Description of problem: A failed run: https://build.gluster.org/job/centos6-regression/6678/ Error reported: Triggered by Gerrit: https://review.gluster.org/17851 ERROR: Issue with creating launcher for agent slave20.cloud.gluster.org. The agent is being disconnected Complete exception log in the attachment. Version-Release number of selected component (if applicable): How reproducible: Steps to Reproduce: 1. 2. 3. Actual results: Expected results: Additional info:
Created attachment 1334089 [details] Centos regression failure.
slave27 is also affected, I am rebooting it, after taking slave20 out of rotation and inspecting the others.
Might be relatex to https://review.gluster.org/#/c/17789/ since this patch did ran on slave20 and slave27, who are broken and slave25, that I try to investigate right now.

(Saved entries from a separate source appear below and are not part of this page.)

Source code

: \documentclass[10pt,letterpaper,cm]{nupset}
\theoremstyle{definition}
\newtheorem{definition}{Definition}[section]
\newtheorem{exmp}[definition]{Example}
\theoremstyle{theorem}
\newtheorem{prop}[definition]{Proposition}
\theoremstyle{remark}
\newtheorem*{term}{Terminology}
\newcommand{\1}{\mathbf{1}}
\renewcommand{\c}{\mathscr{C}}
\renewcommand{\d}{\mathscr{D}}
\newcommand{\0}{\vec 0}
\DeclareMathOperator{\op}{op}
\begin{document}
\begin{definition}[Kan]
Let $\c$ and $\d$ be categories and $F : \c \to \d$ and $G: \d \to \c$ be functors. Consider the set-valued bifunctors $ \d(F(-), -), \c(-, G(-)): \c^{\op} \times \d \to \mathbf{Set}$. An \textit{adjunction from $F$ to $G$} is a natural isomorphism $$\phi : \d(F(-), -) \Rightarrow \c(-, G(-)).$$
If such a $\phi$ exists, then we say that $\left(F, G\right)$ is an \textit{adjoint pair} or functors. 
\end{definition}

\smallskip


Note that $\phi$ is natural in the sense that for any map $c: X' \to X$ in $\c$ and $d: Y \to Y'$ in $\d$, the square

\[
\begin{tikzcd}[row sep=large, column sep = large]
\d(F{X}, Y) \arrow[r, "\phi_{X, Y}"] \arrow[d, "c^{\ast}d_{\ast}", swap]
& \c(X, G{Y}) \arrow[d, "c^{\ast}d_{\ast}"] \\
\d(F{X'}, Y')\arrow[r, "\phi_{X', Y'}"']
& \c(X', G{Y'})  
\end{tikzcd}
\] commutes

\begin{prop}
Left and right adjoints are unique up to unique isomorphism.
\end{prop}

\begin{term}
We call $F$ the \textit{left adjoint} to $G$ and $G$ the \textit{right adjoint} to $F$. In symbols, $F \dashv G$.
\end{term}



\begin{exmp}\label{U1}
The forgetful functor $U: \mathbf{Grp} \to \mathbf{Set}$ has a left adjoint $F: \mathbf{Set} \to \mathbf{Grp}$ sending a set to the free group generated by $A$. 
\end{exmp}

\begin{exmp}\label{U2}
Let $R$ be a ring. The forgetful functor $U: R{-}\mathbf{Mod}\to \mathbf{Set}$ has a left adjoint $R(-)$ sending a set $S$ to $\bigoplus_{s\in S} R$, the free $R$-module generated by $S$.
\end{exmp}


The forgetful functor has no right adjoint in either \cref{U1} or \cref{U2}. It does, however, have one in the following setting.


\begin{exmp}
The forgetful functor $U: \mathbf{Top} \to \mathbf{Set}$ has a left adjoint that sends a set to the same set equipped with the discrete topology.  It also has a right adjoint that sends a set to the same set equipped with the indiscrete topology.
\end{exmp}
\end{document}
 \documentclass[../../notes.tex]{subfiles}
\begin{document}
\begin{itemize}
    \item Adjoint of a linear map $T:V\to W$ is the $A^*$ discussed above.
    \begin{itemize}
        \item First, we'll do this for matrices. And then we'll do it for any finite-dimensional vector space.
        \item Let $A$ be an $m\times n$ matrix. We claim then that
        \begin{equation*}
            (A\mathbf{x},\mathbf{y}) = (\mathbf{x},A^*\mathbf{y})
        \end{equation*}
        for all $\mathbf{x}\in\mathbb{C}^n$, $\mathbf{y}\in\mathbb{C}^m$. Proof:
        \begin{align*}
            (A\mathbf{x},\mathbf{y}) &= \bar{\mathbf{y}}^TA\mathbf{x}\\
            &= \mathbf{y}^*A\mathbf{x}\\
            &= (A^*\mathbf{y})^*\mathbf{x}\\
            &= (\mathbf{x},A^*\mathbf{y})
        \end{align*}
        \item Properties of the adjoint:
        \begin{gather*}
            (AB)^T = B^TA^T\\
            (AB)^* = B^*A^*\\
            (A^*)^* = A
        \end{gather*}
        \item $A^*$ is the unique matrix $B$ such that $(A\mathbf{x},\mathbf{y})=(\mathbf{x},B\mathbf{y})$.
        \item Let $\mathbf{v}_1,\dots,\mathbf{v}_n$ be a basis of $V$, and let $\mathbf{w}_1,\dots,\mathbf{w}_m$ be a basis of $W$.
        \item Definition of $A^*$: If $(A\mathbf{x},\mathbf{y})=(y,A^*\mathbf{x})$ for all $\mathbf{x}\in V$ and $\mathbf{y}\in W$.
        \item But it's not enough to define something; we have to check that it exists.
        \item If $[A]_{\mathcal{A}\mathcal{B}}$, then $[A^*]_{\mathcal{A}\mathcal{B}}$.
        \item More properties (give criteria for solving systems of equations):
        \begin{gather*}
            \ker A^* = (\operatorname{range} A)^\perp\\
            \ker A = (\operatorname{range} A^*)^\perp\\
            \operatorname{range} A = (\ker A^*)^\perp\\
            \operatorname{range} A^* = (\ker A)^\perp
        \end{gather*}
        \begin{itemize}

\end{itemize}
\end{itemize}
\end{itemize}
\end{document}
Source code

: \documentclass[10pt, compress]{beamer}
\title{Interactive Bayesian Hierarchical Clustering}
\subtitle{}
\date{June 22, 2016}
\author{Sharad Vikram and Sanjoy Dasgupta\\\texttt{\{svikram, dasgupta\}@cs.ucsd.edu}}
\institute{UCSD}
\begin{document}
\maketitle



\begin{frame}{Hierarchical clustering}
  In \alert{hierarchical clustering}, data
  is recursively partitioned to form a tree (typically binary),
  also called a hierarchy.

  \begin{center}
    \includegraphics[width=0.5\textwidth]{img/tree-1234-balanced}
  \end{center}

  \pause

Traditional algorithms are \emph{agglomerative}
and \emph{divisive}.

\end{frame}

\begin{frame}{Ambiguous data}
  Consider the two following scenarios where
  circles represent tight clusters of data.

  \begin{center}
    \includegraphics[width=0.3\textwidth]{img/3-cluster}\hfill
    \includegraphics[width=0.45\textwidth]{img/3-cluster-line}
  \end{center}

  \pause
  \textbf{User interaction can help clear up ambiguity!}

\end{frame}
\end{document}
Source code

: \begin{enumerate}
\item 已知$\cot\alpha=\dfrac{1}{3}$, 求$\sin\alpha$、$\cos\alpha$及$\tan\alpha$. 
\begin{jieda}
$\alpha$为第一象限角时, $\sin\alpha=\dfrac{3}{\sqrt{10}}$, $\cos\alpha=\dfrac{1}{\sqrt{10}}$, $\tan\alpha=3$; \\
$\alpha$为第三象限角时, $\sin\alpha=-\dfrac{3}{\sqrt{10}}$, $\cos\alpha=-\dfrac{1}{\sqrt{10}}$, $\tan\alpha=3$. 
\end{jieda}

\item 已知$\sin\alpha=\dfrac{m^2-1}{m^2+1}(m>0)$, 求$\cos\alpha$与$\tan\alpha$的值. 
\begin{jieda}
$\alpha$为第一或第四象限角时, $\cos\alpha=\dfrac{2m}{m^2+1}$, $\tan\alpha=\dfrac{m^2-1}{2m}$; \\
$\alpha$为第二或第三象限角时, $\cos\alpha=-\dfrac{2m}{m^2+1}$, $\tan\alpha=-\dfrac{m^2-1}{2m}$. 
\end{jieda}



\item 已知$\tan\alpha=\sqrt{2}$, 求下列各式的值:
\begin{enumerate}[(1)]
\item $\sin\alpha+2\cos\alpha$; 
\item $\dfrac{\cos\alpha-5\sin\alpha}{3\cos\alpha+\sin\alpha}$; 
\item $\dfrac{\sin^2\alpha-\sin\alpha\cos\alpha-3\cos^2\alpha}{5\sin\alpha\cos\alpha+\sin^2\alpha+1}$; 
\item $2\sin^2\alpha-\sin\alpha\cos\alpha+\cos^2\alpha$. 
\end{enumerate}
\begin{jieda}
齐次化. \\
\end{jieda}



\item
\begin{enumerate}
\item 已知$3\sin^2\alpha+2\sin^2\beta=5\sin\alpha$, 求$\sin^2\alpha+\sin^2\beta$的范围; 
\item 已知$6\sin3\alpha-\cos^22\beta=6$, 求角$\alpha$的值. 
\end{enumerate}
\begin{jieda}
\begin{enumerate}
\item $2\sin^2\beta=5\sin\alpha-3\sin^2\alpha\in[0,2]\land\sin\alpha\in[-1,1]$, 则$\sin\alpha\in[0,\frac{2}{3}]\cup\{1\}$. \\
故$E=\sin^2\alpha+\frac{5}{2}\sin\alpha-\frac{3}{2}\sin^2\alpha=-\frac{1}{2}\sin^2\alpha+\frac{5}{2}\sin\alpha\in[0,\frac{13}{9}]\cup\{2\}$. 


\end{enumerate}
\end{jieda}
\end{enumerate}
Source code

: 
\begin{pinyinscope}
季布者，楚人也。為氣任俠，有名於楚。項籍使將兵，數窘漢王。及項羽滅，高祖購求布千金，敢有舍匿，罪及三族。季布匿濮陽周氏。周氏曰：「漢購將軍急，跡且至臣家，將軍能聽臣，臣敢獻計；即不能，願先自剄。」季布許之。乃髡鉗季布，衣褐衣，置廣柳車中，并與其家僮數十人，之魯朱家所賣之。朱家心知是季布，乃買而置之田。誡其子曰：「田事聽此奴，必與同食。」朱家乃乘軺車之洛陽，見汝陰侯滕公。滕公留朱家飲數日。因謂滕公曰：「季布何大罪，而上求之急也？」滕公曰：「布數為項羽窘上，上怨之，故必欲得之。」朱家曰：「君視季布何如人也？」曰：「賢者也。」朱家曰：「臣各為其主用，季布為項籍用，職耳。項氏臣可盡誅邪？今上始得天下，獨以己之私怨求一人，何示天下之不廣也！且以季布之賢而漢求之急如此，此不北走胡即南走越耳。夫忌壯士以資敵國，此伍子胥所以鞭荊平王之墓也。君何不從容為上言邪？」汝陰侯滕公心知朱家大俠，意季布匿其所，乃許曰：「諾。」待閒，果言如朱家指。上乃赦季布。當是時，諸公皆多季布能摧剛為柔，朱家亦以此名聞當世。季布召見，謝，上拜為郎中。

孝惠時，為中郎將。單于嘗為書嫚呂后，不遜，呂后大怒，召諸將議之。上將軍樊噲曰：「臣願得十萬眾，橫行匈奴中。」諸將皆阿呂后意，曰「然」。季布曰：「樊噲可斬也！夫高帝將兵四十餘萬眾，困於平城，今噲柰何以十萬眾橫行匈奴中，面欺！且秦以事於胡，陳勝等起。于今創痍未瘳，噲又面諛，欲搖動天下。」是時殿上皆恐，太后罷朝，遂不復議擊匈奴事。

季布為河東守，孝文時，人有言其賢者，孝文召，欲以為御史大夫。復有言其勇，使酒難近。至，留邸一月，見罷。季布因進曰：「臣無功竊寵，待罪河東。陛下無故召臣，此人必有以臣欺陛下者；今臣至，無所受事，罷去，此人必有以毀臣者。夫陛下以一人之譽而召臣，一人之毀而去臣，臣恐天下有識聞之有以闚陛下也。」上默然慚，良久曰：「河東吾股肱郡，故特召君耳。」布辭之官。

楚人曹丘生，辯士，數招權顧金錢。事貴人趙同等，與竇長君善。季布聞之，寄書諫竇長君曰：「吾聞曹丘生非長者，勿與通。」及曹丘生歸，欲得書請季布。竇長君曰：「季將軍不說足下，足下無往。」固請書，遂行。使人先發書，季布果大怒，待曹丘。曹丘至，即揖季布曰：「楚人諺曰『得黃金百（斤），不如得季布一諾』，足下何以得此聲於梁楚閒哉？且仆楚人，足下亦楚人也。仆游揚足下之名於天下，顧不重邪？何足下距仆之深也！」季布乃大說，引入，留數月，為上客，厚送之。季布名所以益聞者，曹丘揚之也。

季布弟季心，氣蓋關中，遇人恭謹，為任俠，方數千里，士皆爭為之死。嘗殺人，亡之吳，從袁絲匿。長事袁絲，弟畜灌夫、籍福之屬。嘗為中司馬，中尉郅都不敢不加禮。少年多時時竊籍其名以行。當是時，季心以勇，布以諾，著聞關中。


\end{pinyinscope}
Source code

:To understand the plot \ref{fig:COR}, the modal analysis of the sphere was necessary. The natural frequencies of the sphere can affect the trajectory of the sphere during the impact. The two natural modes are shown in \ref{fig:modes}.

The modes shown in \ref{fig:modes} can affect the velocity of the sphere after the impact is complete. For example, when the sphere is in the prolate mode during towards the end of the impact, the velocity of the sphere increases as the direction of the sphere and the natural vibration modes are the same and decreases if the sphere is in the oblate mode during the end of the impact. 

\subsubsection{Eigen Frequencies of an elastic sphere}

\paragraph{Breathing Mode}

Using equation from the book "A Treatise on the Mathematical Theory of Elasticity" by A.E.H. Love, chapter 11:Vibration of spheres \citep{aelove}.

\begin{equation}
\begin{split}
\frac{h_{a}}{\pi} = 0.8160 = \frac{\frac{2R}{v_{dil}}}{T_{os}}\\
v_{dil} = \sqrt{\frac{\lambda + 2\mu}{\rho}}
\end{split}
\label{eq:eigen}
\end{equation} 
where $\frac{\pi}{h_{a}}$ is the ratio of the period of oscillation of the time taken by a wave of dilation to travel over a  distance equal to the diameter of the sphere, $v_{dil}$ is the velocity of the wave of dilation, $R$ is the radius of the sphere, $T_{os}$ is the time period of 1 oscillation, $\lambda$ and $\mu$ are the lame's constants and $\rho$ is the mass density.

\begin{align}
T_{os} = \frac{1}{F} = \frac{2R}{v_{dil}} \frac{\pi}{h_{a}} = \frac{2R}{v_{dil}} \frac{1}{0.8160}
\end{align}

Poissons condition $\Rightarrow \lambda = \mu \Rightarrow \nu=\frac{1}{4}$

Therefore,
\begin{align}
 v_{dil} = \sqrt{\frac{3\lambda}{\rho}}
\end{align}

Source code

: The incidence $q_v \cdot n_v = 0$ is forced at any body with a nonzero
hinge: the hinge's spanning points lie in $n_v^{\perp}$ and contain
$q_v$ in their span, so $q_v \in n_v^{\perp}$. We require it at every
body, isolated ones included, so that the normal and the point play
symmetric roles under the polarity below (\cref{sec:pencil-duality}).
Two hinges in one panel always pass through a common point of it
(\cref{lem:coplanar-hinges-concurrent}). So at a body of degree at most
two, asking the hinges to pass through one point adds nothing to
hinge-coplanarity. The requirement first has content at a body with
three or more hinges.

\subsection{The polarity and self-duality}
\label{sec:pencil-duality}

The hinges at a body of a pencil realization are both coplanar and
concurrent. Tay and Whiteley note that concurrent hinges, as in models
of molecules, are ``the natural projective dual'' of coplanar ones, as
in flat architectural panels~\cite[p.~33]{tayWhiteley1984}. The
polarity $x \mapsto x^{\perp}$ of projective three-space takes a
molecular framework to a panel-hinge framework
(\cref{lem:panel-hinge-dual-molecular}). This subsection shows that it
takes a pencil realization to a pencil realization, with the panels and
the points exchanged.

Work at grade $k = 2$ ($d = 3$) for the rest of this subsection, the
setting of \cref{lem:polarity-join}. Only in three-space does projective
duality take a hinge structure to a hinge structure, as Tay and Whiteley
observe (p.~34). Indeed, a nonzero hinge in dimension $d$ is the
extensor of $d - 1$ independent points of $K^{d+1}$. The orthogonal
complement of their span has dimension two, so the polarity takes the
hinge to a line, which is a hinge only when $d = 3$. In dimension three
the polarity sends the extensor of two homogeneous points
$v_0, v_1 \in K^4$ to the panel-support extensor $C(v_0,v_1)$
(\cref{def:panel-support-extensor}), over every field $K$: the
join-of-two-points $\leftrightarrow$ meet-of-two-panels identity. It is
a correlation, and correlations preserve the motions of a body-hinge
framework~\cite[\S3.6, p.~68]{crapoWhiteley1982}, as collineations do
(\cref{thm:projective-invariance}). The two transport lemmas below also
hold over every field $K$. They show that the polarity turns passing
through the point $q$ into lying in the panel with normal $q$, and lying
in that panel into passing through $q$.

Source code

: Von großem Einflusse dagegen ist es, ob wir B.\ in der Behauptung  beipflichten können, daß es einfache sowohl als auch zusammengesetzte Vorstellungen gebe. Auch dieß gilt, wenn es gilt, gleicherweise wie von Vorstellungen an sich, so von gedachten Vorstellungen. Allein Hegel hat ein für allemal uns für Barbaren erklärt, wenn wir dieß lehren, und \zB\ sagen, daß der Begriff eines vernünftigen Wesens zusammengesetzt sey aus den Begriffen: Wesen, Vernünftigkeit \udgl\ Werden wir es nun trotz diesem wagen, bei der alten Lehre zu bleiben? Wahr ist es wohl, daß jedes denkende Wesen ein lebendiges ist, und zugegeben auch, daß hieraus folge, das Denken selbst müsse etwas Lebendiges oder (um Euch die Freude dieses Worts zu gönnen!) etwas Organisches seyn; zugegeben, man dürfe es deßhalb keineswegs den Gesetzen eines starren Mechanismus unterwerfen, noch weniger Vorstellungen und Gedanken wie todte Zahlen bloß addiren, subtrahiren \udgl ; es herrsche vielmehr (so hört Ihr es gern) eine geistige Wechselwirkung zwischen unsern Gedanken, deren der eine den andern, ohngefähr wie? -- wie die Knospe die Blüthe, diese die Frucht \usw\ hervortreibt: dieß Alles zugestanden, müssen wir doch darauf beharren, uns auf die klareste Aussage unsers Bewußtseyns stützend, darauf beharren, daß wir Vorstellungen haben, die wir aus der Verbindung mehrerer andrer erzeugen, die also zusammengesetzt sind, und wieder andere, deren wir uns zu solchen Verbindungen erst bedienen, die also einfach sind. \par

So I reenabled slave27, I rebooted slave25. I guess I will try to dig a bit more on slave20 to dig what is the error, but likely reboot once I figure I have no idea to debug what is going with it.
The process on slave20 seems to have been started by https://review.gluster.org/18271 # (for i in $(ps fax |grep gluster |awk '{ print $1}' ); do cat /proc/$i/environ |sed 's/=/\n/g' |grep -a -A 1 GERRIT_CHANGE_URL |sed 's/SUDO_COMMAND//' ; done;) |grep -a http | sort -u https://review.gluster.org/18271 I am gonna reboot and keep a eye on this one. If any other builder fail, please ping me on irc.
So slave27 issue was different. I did had to wipe the /home/jenkins/root to make it work again for some reason. I looked on the rpm content, no issue, no issue with selinux, no disk full. I am a bit puzzled.
So today, that's slave22 with a ton of process broken after running regressions for https://review.gluster.org/#/c/18271/
For the record, I did reboot slave22, but forgot to write it down, sorry about that.
Slave22 wasn't fully recovered, i suspect we have a 2nd issue on our hands. I terminated all java process on that server, and did restart the agent. The log say nothing useful from where I look.
This issue need a full node restarted and a disconnect/reconnect. We don't see this problem anymore.